21 siglos después

Dicen que Virgilio escribió la Eneida por encargo, y que el encargo no consistió en la métrica o en el tema de la Épica, sino en mostrar que la familia Julia provenía de Eneas, héroe salido de Troya con los penates y su padre en la espalda.

La necesidad de esa demostración tiene algo de sentido cuando pensamos en que Julio César se veía así mismo como descendiente de Venus, quien fuera la madre de Eneas, de modo que tener sus manos el poder Roma fuera algo así como el destino que correspondía al gobernante y a quienes él eligiera.

Rescribir la historia remontándose a viejos tiempos, digamos unos 500 años atrás, es necesario cuando se quiere justificar en mandatos divinos la ostentación del poder que se muestra en la tierra. Los reyes justifican su gobierno en la elección que los dioses hacen de ellos, pero para que el poder del rey sea válido de igual modo debe ser válido el Dios que nombra al rey.

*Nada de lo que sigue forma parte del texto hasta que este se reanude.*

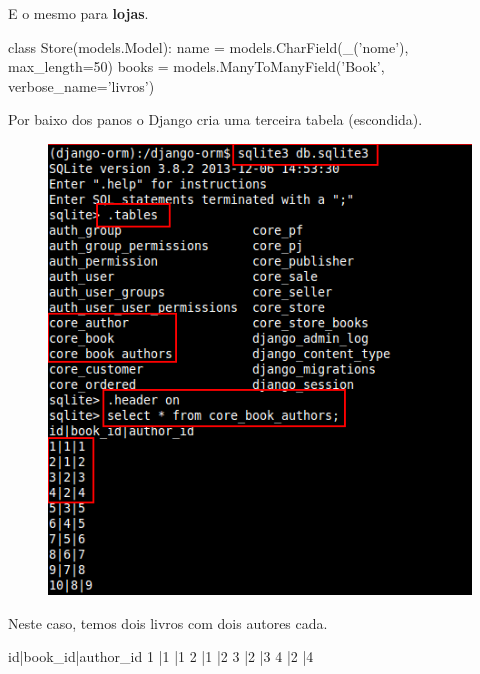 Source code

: \documentclass{beamer}
\begin{document}
{\begin{frame}[fragile]
\end{frame}


\begin{frame}[fragile]
	
E o mesmo para \textbf{lojas}.

\begin{pythoncode}
class Store(models.Model):
    name = models.CharField(_('nome'), max_length=50)
    books = models.ManyToManyField('Book', verbose_name='livros')
\end{pythoncode}

\end{frame}

\begin{frame}
	
Por baixo dos panos o Django cria uma terceira tabela (escondida).

	\begin{figure}[h]
	  \centering
  		\includegraphics[height=.75\paperheight]{img/sqlite01}
	\end{figure}

Neste caso, temos dois livros com dois autores cada.
\end{frame}

\begin{frame}[fragile]

\begin{bashcode}
id|book_id|author_id
1 |1	  	  |1
2 |1	  	  |2
3 |2	  	  |3
4 |2	  	  |4
\end{bashcode}


\end{frame}}
\end{document}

Así pues la entrega de bastones de mando, fundados en la divinidad, sólo adquiere significado cuando ese bastón es válido y por tanto es reconocido como tal por todos aquellos que en algún sentido lo rodearon.

Virgilio tuvo que revalidar la posición de la familia Julia en el Imperio recién formado y hay quienes buscan en tradiciones perdidas la validez de su mandato. Un bastón de mando sólo es significativo cuando el que lo otorga manda y no es conquistado, como nunca lo había sido el hasta entonces pueblo romano.

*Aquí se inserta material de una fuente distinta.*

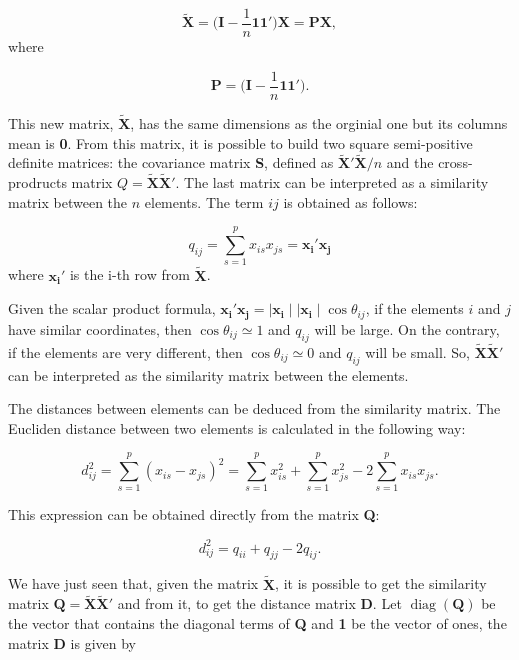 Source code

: \documentclass[11pt]{report}
\DeclareMathOperator{\diag}{diag}
\begin{document}
\[
\mathbf{\widetilde{X}} = \Big( \mathbf{I} - \frac{1}{n} \mathbf{1}\mathbf{1'}\Big) \mathbf{X} = \mathbf{P}\mathbf{X},
\]
where 

\[
\mathbf{P} = \Big( \mathbf{I} - \frac{1}{n} \mathbf{1}\mathbf{1'}\Big).
\]

\indent This new matrix, $\mathbf{\widetilde{X}}$, has the same dimensions as 
the orginial one but its columns mean is \textbf{0}. From this matrix, it is 
possible to build two square semi-positive definite matrices: the covariance 
matrix \textbf{S}, defined as $\mathbf{\widetilde{X}'}\mathbf{\widetilde{X}}/n$ 
and the cross-prodructs matrix $Q = \mathbf{\widetilde{X}}\mathbf{\widetilde{X}'}$. 
The last matrix can be interpreted as a similarity matrix between the $n$ elements. 
The term $ij$ is obtained as follows:

\begin{equation} \label{qij}
q_{ij} = \sum_{s=1}^{p} x_{is}x_{js} = \mathbf{x_i'} \mathbf{x_j}
\end{equation}
where $\mathbf{x_i}'$ is the i-th row from $\mathbf{\widetilde{X}}$. 

\indent Given the scalar product formula, 
${\mathbf{x_i'}\mathbf{x_j} =  \mid \mathbf{x_i} \mid \mid \mathbf{x_i} \mid \cos\theta_{ij}}$,
if the elements $i$ and $j$ have similar coordinates, then $\cos\theta_{ij} \simeq 1$
and $q_{ij}$ will be large. On the contrary, if the elements are very different,
then $\cos \theta_{ij} \simeq 0$ and $q_{ij}$ will be small. So, 
$\mathbf{\widetilde{X}}\mathbf{\widetilde{X}'}$ can be interpreted as the similarity
matrix between the elements.

\indent The distances between elements can be deduced from the similarity 
matrix. The Eucliden distance between two elements is calculated in the 
following way:

\begin{equation} \label{dij}
d^2_{ij} =  \sum_{s=1}^{p} (x_{is}- x_{js} )^2  = \sum_{s=1}^{p}x_{is}^2 + \sum_{s=1}^p x_{js}^2 - 2\sum_{s=1}^{p} x_{is}x_{js}.
\end{equation}

\indent This expression can be obtained directly from the matrix \textbf{Q}:

\begin{equation} \label{dfromq}
d^2_{ij} = q_{ii} + q_{jj} - 2q_{ij}.
\end{equation}

\indent We have just seen that, given the matrix $\mathbf{\widetilde{X}}$, 
it is possible to get the similarity matrix 
$\mathbf{Q} = \mathbf{\widetilde{X}}\mathbf{\widetilde{X}'}$ and from it, 
to get the distance matrix \textbf{D}. Let $\diag(\mathbf{Q})$ be the
vector that contains the diagonal terms of \textbf{Q} and \textbf{1} be the vector
of ones, the matrix \textbf{D} is given by
\end{document}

 Quizá por ello, a tantos años de la Eneida  hay quienes exigen reescrituras de la historia, porque con ellas se crean culpas y se inventan perdones que funden una tradición capaz de mantener en el poder a quienes se sienten por la divinidad tocados.

Maigo

Ofensiva

Para ti, que generosamente me has disculpado.

Ofender es fácil, muchas veces lo hacemos; a veces con todo el dolo del mundo, a veces justo cuando no queremos. Cuando lo hacemos con dolo sucede que no conformes con la ofensa alardeamos de ella, tratamos de justificarla señalando los grandes defectos del otro en comparación con nuestras altas virtudes, al atacar al otro nos sentimos superiores a él y a nosotros mismos, pues siempre negamos el daño que nos hacemos. No vemos que al dañar nos vaciamos y cada vez pasamos más tiempo pensando en lo bueno que fue el daño que hemos realizado. Y no conformes con ello, vemos en los otros que nos rodean a sujetos que tarde o temprano merecerán de nuestra mezquina ofensiva, en especial si sus vidas son en algún sentido más afortunadas que las nuestras.

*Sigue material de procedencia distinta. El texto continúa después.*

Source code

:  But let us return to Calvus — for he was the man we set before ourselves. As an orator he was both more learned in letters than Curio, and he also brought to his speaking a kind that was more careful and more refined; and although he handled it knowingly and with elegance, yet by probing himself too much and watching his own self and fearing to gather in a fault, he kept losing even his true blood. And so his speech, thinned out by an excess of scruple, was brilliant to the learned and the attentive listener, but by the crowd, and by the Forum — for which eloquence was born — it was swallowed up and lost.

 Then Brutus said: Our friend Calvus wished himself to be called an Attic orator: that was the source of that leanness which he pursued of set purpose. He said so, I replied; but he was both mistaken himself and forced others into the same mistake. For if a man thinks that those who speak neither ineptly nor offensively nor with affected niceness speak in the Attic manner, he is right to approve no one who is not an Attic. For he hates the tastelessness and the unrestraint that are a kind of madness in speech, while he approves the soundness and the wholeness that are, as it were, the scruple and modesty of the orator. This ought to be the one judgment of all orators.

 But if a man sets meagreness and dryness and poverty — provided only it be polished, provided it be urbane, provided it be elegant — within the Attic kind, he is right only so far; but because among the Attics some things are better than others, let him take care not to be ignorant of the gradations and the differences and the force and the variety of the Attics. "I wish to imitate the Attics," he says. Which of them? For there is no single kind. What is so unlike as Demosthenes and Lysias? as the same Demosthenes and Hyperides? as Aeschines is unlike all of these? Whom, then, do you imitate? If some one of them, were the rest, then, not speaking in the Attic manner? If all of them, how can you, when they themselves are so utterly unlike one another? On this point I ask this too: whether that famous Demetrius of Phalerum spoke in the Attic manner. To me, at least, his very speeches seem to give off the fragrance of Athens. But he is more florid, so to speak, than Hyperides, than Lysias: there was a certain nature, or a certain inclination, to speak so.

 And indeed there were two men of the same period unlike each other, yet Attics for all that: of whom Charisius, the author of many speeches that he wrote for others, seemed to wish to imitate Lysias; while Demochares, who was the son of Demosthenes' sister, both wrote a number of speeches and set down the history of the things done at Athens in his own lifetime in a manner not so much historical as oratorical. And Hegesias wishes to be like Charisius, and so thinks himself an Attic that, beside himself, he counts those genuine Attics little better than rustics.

En definitiva enviar contra el vecino la ofensiva es fácil, lo que es difícil es percatarse del daño que ésta causa en el alma del ofensor, a veces lo notamos cuando lastimamos al otro por descuido, porque sobreponemos a la verdad lo que consideramos como mejor, nos movemos por el mundo con una gruesa venda en los ojos y cuando tropesamos nos libramos de culpas señalando al vendaje, sin reconocer que a veces éste se encuentra ahí por mano propia.

Atacamos sin saberlo y lastimamos sin quererlo. Y cuando vemos lo que ocurre acudimos a la pila y lavamos nuestras manos, remedando malamente al juez llamado Pilatos y pensando que es cordura apelar a que lo hecho, hecho está, por lo que no merecemos fama ni castigo que se encuentre a la altura del mal que hemos hecho.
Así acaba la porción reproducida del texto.